Nobody would bother to commit their resources, property or labour to a contractual undertaking if the terms agreed could be adjusted willy-nilly at the request of either party after signing. It might be argued that this is more so the case when the contractual consideration is significant – as in the financial commitment made by ExxonMobil and its partners, Hess Corporation and CNOOC/NEXEN. In my opinion, this seeming imbalance has certainly evened out since the consideration given by Guyana has within a very short time significantly increased in value – as in becoming much more than anticipated at the time of entering into the contract. To date ExxonMobil has drilled 19 successful wells with our estimated reserves consequently increasing by some 30 percent beyond all initial expectations.

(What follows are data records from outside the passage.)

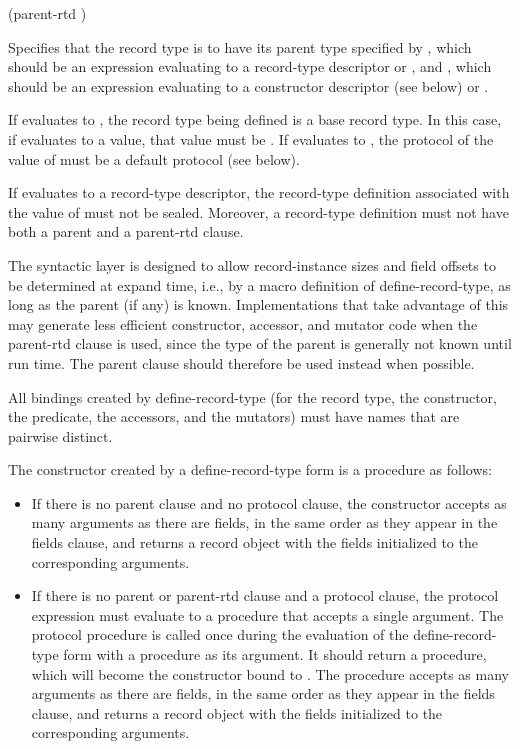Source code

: \begin{entry}
{\cf (parent-rtd  )}

Specifies that the record type is to have its parent type specified by
, which should be an expression evaluating to a
record-type descriptor or \schfalse, and , which should be an
expression evaluating to a constructor descriptor (see below) or
\schfalse.

If  evaluates to \schfalse, the record type being
defined is a base record type.  In this case, if 
evaluates to a value, that value must be \schfalse.  If  evaluates to \schfalse{}, the protocol of the value of
 must be a default protocol (see below).

If  evaluates to a record-type descriptor, the
record-type definition associated with the value of 
must not be sealed.  Moreover, a record-type definition must not have
both a {\cf parent} and a {\cf parent-rtd} clause.

\begin{note}
  The syntactic layer is designed to allow record-instance sizes and field
  offsets to be determined at expand time, i.e., by a macro definition of
  {\cf define-record-type}, as long as the parent (if any) is known.
  Implementations that take advantage of this may generate less
  efficient constructor, accessor, and mutator code when the
  {\cf parent-rtd} clause is used, since the type of the parent is
  generally not known until run time.
  The {\cf parent} clause should therefore be used instead when possible.
\end{note}

All bindings created by {\cf define-record-type} (for the record type,
the constructor, the predicate, the accessors, and the
mutators) must have names that are pairwise distinct.

The constructor created by a {\cf define-record-type} form is a
procedure as follows:
%
\begin{itemize}
\item If there is no {\cf parent} clause and no {\cf protocol} clause,
  the constructor accepts as many arguments as there are fields, in
  the same order as they appear in the {\cf fields} clause, and
  returns a record object with the fields initialized to the
  corresponding arguments.
\item If there is no {\cf parent} or {\cf parent-rtd} clause and a
  {\cf protocol} clause,
  the protocol expression must evaluate to a procedure that accepts a
  single argument.  The protocol procedure is called once during the
  evaluation of the {\cf define-record-type} form with a
  procedure  as its argument.  It should return a procedure,
  which will become the constructor bound to .
  The procedure  accepts as many arguments as there are fields,
  in the same order as they appear in the {\cf fields} clause, and
  returns a record object with the fields initialized to the
  corresponding arguments.


\end{itemize}
\end{entry}
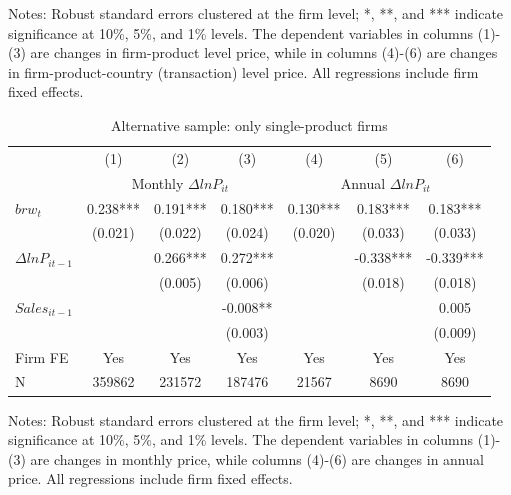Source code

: \begin{table}[htbp]
{\begin{threeparttable}
\begin{tabular}{lcccccc}
        \bottomrule
    \end{tabular}
        \begin{tablenotes}
            \footnotesize
            \item Notes: Robust standard errors clustered at the firm level;  *, **, and *** indicate significance at 10\%, 5\%, and 1\% levels. The dependent variables in columns (1)-(3) are changes in firm-product level price, while in columns (4)-(6) are changes in firm-product-country (transaction) level price. All regressions include firm fixed effects.
	\end{tablenotes}
    \end{threeparttable}
    }
    \label{tab.altagg}
\end{table}

\begin{table}[htbp]
    \centering
    \caption{Alternative sample: only single-product firms}
    \begin{threeparttable}
    \begin{tabular}{lcccccc}
        \toprule
        & (1)   & (2)   & (3)   & (4)   & (5)   & (6) \\
        & \multicolumn{3}{c}{Monthly $\Delta ln P_{it}$} & \multicolumn{3}{c}{Annual $\Delta ln P_{it}$}  \\
        \midrule
        $brw_t$   & 0.238*** & 0.191*** & 0.180*** & 0.130*** & 0.183*** & 0.183*** \\
              & (0.021) & (0.022) & (0.024) & (0.020) & (0.033) & (0.033) \\
        $\Delta ln P_{it-1}$ &       & 0.266*** & 0.272*** &       & -0.338*** & -0.339***\\
              &       & (0.005) & (0.006) &       &   (0.018) & (0.018) \\
        $Sales_{it-1}$ &       &       & -0.008** &       &       & 0.005  \\
              &       &       & (0.003) &       &       &  (0.009) \\
        \midrule
        Firm FE & Yes   & Yes   & Yes   & Yes   & Yes   & Yes \\
        N     & 359862 & 231572 & 187476 & 21567 & 8690  & 8690 \\
        \bottomrule
    \end{tabular}
        \begin{tablenotes}
            \footnotesize
            \item Notes: Robust standard errors clustered at the firm level;  *, **, and *** indicate significance at 10\%, 5\%, and 1\% levels. The dependent variables in columns (1)-(3) are changes in monthly price, while columns (4)-(6) are changes in annual price. All regressions include firm fixed effects.
	\end{tablenotes}
    \end{threeparttable}
    \label{tab.single}
\end{table}

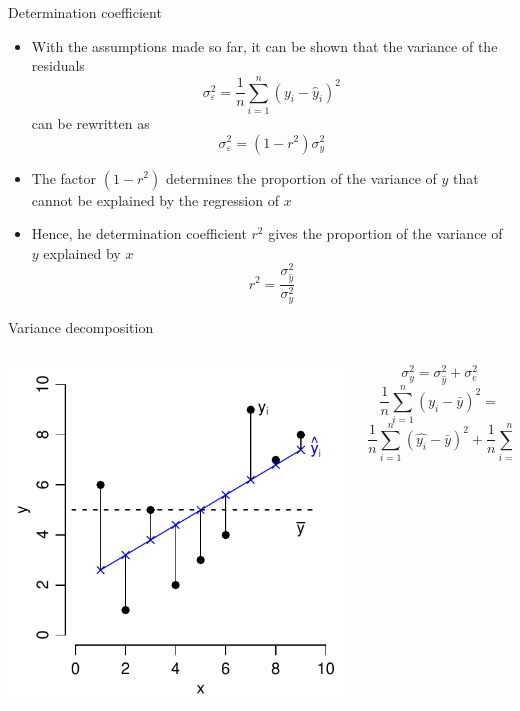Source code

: \documentclass[aspectratio=169]{beamer}
\begin{document}
\begin{frame}{Determination coefficient}
  \begin{itemize}
    \item With the assumptions made so far, it can be shown that the variance of
      the residuals
      \[
      \sigma_{\varepsilon}^2 = \frac{1}{n}\sum_{i=1}^n (y_i - \hat y_i)^2
      \]
      can be rewritten as
      \[
        \sigma_{\varepsilon}^2 = (1 - r^2) \sigma_y^2
      \]
    \item The factor $(1 - r^2)$ determines the proportion of the variance of
      $y$ that cannot be explained by the regression of $x$
    \item Hence, he determination coefficient $r^2$ gives the proportion of the
      variance of $y$ explained by $x$
      \[
        r^2 = \frac{\sigma_{\hat y}^2}{\sigma_{y}^2}
      \]
  \end{itemize}
\end{frame}

\begin{frame}{Variance decomposition}
\begin{columns}[c]
\begin{column}{6cm}
  \includegraphics[scale=.7]{../figures/obs_pred}
\end{column}
%
\begin{column}{5cm}
{\small
\[
  \sigma_y^2 = \sigma_{\hat y}^2 + \sigma_e^2
\]
\[
  \frac{1}{n} \sum_{i=1}^n (y_i - \bar{y})^2 =
\]
\[
  \frac{1}{n} \sum_{i=1}^n (\hat{y_i} - \bar{y})^2 +
  \frac{1}{n} \sum_{i=1}^n (y_i - \hat{y_i})^2
\]
}
\end{column}
\end{columns}
\vfill
\end{frame}
\end{document}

In business, like in life generally, things can turn out to be significantly better or conversely much worse than initially expected. Still, the law of contract makes allowances in some cases where the parties were of uneven standing – for example, where the parties’ bargaining power was significantly disproportionate – but Guyana is a country whereas ExxonMobil is just a company it might be argued. It must also be noted that Guyana pumped first oil in December 2019, whereas ExxonMobil has been in the oil business for more than 150 years.
The London-based, non-profit non-governmental organisation, Chatham House, whose mission it is to analyse and promote the understanding of major international issues and current affairs, supports the insertion of renegotiation clauses in future Government of Guyana oil contracts, including terms that specify what would trigger renegotiation. The United Nations Development Programme (UNDP) also supports this outlook.
According to Chatham House, new circumstances such as a major discovery being made may prompt many producers to seek to change the terms of their contracts with foreign companies. I think the conclusion of Chatham House that renegotiation is sometimes necessary in order to maintain a long-term partnership between oil companies and governments, because refusal to do so could be “destabilising and unfair to some countries” is very sound. Guyana, with the almost daily remorseful criticism of the oil contract and the many new successful wells drilled since June 2016, fits perfectly into this precarious position of potential instability and a national feeling of being hard-done by, as ExxonMobil’s estimated profits mushroom with each new discovery. It is anticipated that Guyana’s relationship with the company will last 20 years at least.
All that having been stated, Guyana’s deal will work out to somewhat more than 50-50 including royalties after cost recovery is complete – and that’s certainly not a bad deal at all. Unavoidable questions however remain, like why should Guyana be paying ExxonMobil’s Income Tax to GRA out of Guyana’s share of the profits and also paying ExxonMobil’s insurance premiums and the interest on loans that company took on to finance its operations? Yes, a deal is a deal, but nobody but an enemy would want ongoing instability and an entire nation harbouring feelings of ill will against a company that in fact brings so much that is of benefit, and indeed pivotal, to the transformational development of our resource-rich country. There is good practical justification for ExxonMobil to now consider in good faith making a few adjustments to what was agreed on 27 June, 2016.